▶ [What is needed] I need every line that includes the word "Jupyter" copied from the material.

▶ [Source records]
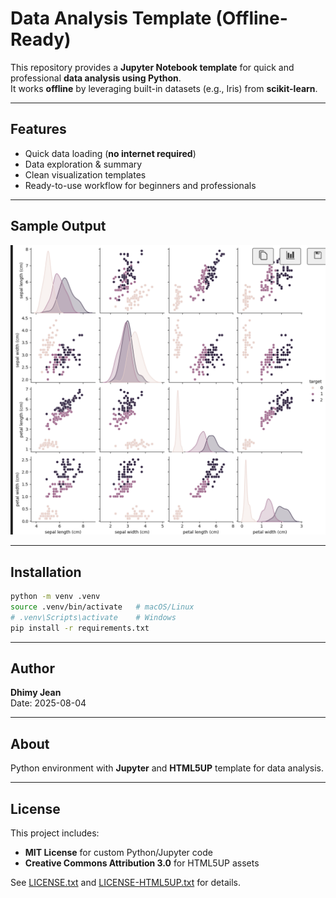 # Data Analysis Template (Offline-Ready)

This repository provides a **Jupyter Notebook template** for quick and professional **data analysis using Python**.  
It works **offline** by leveraging built-in datasets (e.g., Iris) from **scikit-learn**.

---

## Features
- Quick data loading (**no internet required**)
- Data exploration & summary
- Clean visualization templates
- Ready-to-use workflow for beginners and professionals

---

## Sample Output
![Iris Pairplot](images/iris_pairplot.png)

---

## Installation
```bash
python -m venv .venv
source .venv/bin/activate   # macOS/Linux
# .venv\Scripts\activate    # Windows
pip install -r requirements.txt
```

---

## Author
**Dhimy Jean**  
Date: 2025-08-04  

---

## About
Python environment with **Jupyter** and **HTML5UP** template for data analysis.

---

## License
This project includes:  
- **MIT License** for custom Python/Jupyter code  
- **Creative Commons Attribution 3.0** for HTML5UP assets  

See [LICENSE.txt](LICENSE.txt) and [LICENSE-HTML5UP.txt](LICENSE-HTML5UP.txt) for details.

▶ [Solution]
This repository provides a **Jupyter Notebook template** for quick and professional **data analysis using Python**.  
Python environment with **Jupyter** and **HTML5UP** template for data analysis.
- **MIT License** for custom Python/Jupyter code  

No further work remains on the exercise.